→ **YOUR ASSIGNMENT**
Retype every entry word for word. Omit the pictures.
[DATA FOR ANALYSIS Boundary: Start]
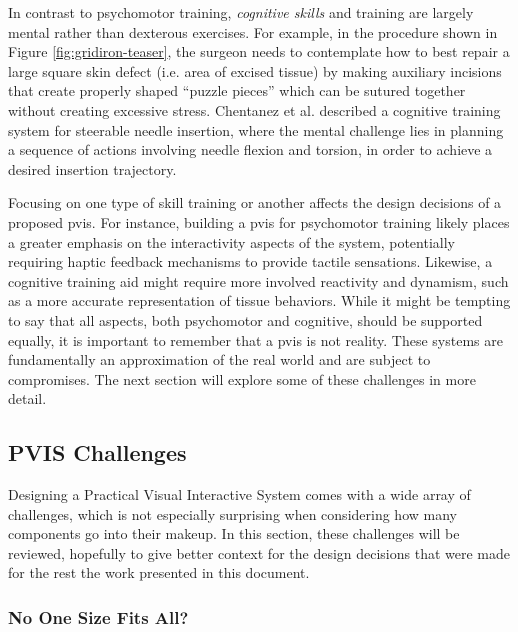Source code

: In contrast to psychomotor training, \emph{cognitive skills} and
training are largely mental rather than dexterous exercises. For
example, in the procedure shown in Figure \ref{fig:gridiron-teaser},
the surgeon needs to contemplate how to best repair a large square
skin defect (i.e. area of excised tissue) by making auxiliary
incisions that create properly shaped ``puzzle pieces'' which can be
sutured together without creating excessive stress. Chentanez et al.\!
 described a cognitive training system
for steerable needle insertion, where the mental challenge lies in
planning a sequence of actions involving needle flexion and torsion,
in order to achieve a desired insertion trajectory.

Focusing on one type of skill training or another affects the design
decisions of a proposed \gls{pvis}. For instance, building a
\gls{pvis} for psychomotor training likely places a greater emphasis
on the interactivity aspects of the system, potentially requiring
haptic feedback mechanisms to provide tactile sensations. Likewise, a
cognitive training aid might require more involved reactivity and
dynamism, such as a more accurate representation of tissue
behaviors. While it might be tempting to say that all aspects, both
psychomotor and cognitive, should be supported equally, it is
important to remember that a \gls{pvis} is not reality. These systems
are fundamentally an approximation of the real world and are subject
to compromises. The next section will explore some of these challenges
in more detail. 

\subsection{PVIS Challenges}

Designing a Practical Visual Interactive System comes with a wide
array of challenges, which is not especially surprising when
considering how many components go into their makeup. In this section,
these challenges will be reviewed, hopefully to give better context
for the design decisions that were made for the rest the work
presented in this document.

\subsubsection{No One Size Fits All?}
[DATA FOR ANALYSIS Boundary: End]
→ **WRITTEN SOLUTION**
Source code

: In contrast to psychomotor training, \emph{cognitive skills} and
training are largely mental rather than dexterous exercises. For
example, in the procedure shown in Figure \ref{fig:gridiron-teaser},
the surgeon needs to contemplate how to best repair a large square
skin defect (i.e. area of excised tissue) by making auxiliary
incisions that create properly shaped ``puzzle pieces'' which can be
sutured together without creating excessive stress. Chentanez et al.\!
 described a cognitive training system
for steerable needle insertion, where the mental challenge lies in
planning a sequence of actions involving needle flexion and torsion,
in order to achieve a desired insertion trajectory.

Focusing on one type of skill training or another affects the design
decisions of a proposed \gls{pvis}. For instance, building a
\gls{pvis} for psychomotor training likely places a greater emphasis
on the interactivity aspects of the system, potentially requiring
haptic feedback mechanisms to provide tactile sensations. Likewise, a
cognitive training aid might require more involved reactivity and
dynamism, such as a more accurate representation of tissue
behaviors. While it might be tempting to say that all aspects, both
psychomotor and cognitive, should be supported equally, it is
important to remember that a \gls{pvis} is not reality. These systems
are fundamentally an approximation of the real world and are subject
to compromises. The next section will explore some of these challenges
in more detail. 

\subsection{PVIS Challenges}

Designing a Practical Visual Interactive System comes with a wide
array of challenges, which is not especially surprising when
considering how many components go into their makeup. In this section,
these challenges will be reviewed, hopefully to give better context
for the design decisions that were made for the rest the work
presented in this document.

\subsubsection{No One Size Fits All?}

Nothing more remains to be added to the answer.